▸ ABOUT THIS EXERCISE
In the listing below, how many lines contain the word "role"? Please respond with the number only.

▸ INPUT DATA
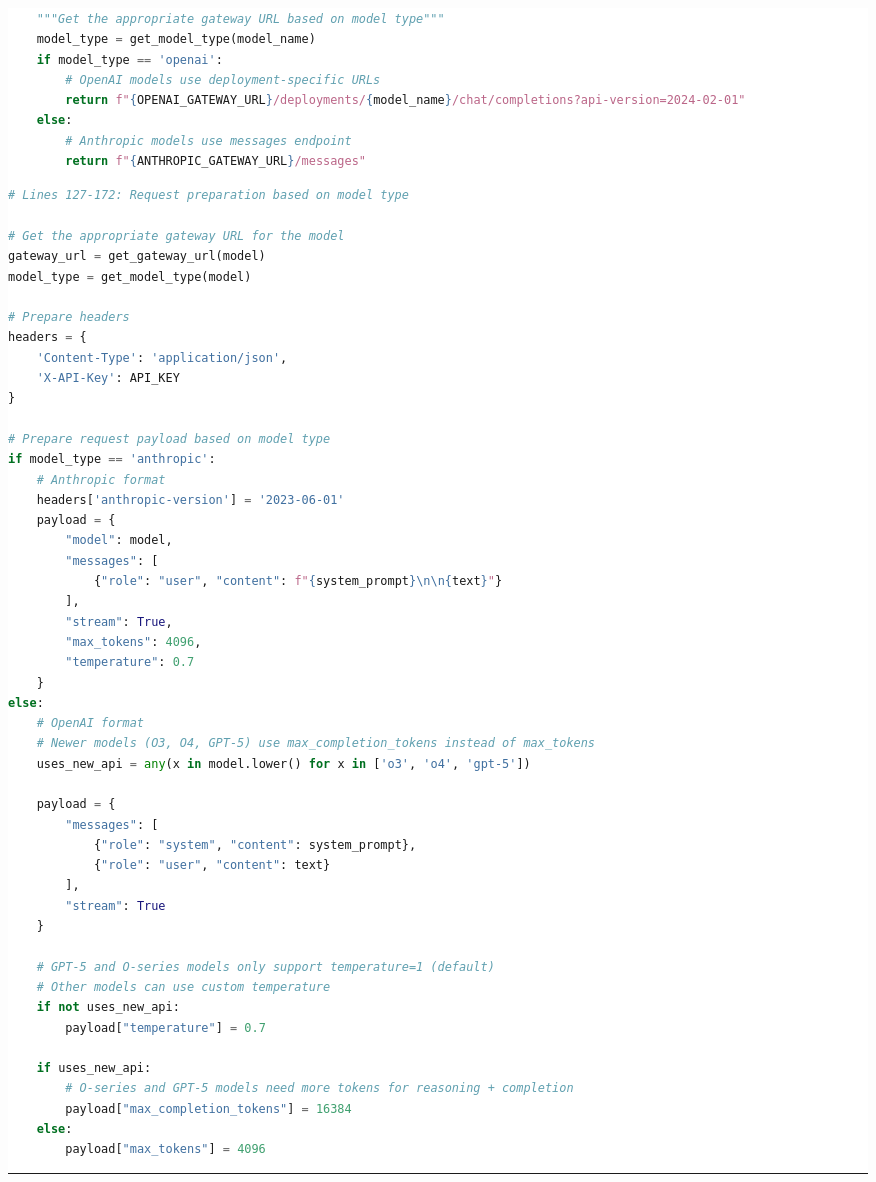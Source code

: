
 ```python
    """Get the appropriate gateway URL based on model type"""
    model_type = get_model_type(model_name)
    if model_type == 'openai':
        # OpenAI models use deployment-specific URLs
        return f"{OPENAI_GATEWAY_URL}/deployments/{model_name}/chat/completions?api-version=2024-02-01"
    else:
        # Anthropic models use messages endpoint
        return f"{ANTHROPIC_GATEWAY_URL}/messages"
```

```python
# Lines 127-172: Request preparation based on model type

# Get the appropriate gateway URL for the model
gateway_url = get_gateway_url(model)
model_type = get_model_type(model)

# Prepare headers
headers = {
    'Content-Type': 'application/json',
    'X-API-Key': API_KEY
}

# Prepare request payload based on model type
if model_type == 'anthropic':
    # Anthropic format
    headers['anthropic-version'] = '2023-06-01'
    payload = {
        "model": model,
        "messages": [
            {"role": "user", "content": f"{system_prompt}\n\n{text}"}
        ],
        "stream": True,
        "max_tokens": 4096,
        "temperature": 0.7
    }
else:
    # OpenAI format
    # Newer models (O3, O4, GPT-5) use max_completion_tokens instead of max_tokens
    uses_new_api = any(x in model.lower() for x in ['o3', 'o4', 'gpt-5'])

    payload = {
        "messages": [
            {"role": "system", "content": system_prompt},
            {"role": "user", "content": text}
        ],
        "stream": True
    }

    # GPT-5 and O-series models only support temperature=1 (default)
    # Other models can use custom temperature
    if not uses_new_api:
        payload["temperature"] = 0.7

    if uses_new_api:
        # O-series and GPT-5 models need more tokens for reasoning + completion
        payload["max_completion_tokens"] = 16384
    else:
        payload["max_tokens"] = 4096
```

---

==

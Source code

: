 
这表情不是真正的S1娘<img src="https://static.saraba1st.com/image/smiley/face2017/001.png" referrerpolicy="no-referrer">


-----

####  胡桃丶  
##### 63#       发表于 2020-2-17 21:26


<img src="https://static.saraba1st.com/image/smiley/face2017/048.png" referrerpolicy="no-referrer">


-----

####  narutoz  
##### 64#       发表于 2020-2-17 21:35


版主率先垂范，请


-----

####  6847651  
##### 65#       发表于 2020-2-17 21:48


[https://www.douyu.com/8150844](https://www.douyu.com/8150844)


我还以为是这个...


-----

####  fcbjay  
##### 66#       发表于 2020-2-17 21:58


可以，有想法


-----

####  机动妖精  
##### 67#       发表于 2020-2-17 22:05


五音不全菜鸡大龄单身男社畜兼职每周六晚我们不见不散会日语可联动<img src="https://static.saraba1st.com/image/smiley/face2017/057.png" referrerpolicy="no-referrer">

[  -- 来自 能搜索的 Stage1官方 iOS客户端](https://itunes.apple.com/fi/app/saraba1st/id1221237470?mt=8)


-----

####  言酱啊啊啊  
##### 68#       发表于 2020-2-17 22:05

...

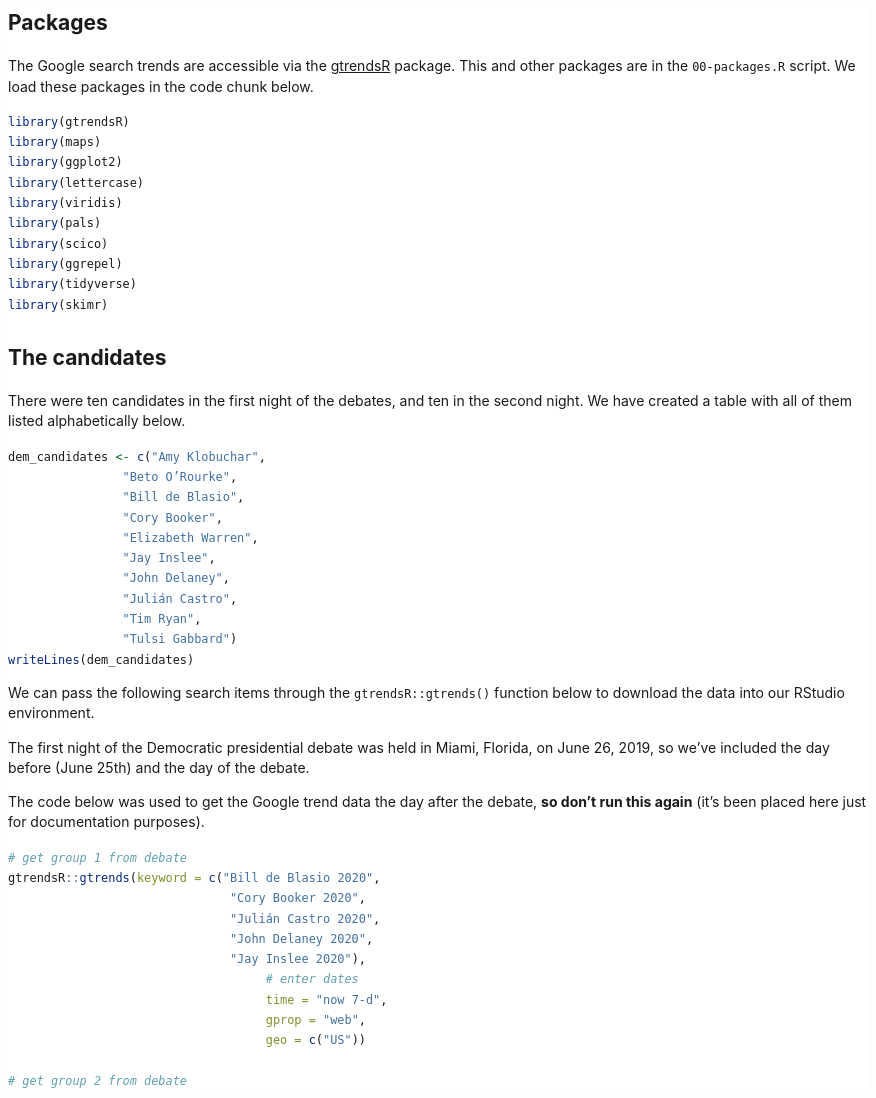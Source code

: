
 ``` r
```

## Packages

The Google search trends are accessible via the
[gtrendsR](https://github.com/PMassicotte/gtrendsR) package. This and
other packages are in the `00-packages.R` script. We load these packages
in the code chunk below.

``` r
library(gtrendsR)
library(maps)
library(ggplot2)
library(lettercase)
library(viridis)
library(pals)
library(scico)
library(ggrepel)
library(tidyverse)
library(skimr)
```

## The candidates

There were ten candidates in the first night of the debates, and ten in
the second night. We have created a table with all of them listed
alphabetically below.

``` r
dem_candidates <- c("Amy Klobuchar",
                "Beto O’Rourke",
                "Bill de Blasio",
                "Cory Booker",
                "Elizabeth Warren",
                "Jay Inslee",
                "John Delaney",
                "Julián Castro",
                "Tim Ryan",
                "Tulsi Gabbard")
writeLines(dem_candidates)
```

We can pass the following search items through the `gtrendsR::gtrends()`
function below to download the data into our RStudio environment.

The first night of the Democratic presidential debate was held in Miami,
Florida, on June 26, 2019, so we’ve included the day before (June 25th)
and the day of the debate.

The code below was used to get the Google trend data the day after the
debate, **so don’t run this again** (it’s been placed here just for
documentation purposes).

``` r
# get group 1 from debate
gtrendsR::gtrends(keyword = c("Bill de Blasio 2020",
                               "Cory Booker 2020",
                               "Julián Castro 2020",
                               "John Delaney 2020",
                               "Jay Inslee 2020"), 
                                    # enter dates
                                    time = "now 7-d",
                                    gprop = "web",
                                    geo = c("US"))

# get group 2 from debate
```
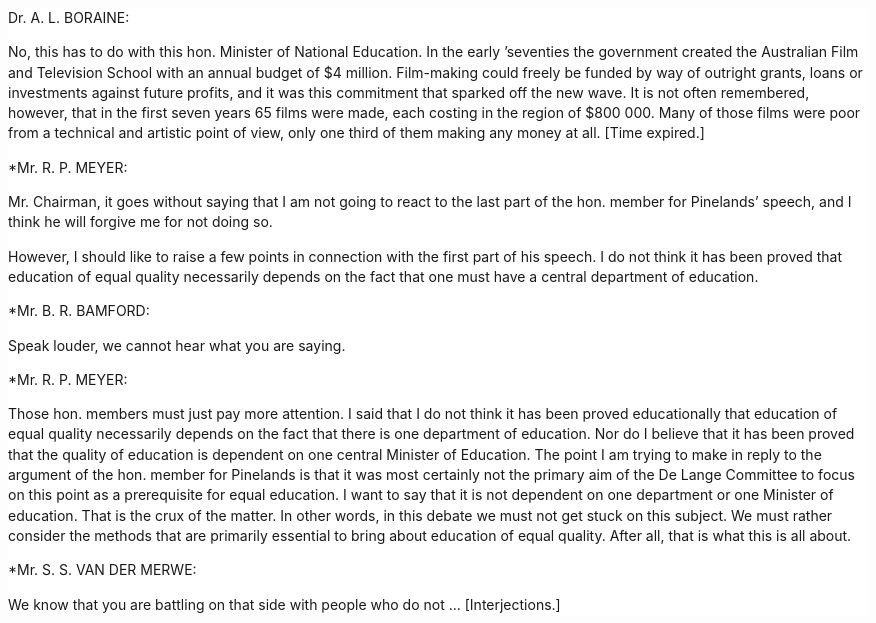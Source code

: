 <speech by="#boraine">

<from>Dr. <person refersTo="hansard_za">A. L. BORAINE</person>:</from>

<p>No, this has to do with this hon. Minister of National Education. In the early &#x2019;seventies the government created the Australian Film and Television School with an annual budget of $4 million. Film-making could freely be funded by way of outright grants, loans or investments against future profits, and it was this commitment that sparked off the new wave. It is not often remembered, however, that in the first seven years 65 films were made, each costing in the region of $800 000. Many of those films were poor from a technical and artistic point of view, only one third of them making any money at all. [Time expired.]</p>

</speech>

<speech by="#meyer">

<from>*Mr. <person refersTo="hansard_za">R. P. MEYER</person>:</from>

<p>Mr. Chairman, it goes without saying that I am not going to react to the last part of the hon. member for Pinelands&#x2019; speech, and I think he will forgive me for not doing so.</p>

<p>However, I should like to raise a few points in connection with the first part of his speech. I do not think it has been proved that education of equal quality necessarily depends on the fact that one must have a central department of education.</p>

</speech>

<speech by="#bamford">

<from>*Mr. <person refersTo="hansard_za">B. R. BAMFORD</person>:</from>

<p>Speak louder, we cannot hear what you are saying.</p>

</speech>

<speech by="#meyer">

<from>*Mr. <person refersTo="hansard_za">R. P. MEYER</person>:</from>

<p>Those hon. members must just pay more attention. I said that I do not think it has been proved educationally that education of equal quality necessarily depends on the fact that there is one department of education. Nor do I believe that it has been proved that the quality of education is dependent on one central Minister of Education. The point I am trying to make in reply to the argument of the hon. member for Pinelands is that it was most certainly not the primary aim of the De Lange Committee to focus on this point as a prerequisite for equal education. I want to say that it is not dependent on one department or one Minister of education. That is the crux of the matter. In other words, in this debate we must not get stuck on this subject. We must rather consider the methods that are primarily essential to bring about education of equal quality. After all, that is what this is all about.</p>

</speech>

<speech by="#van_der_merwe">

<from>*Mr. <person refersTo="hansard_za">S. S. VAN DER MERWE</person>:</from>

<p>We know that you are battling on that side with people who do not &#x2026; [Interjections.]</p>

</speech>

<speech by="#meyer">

▸ SOLUTION TO THIS EXERCISE
3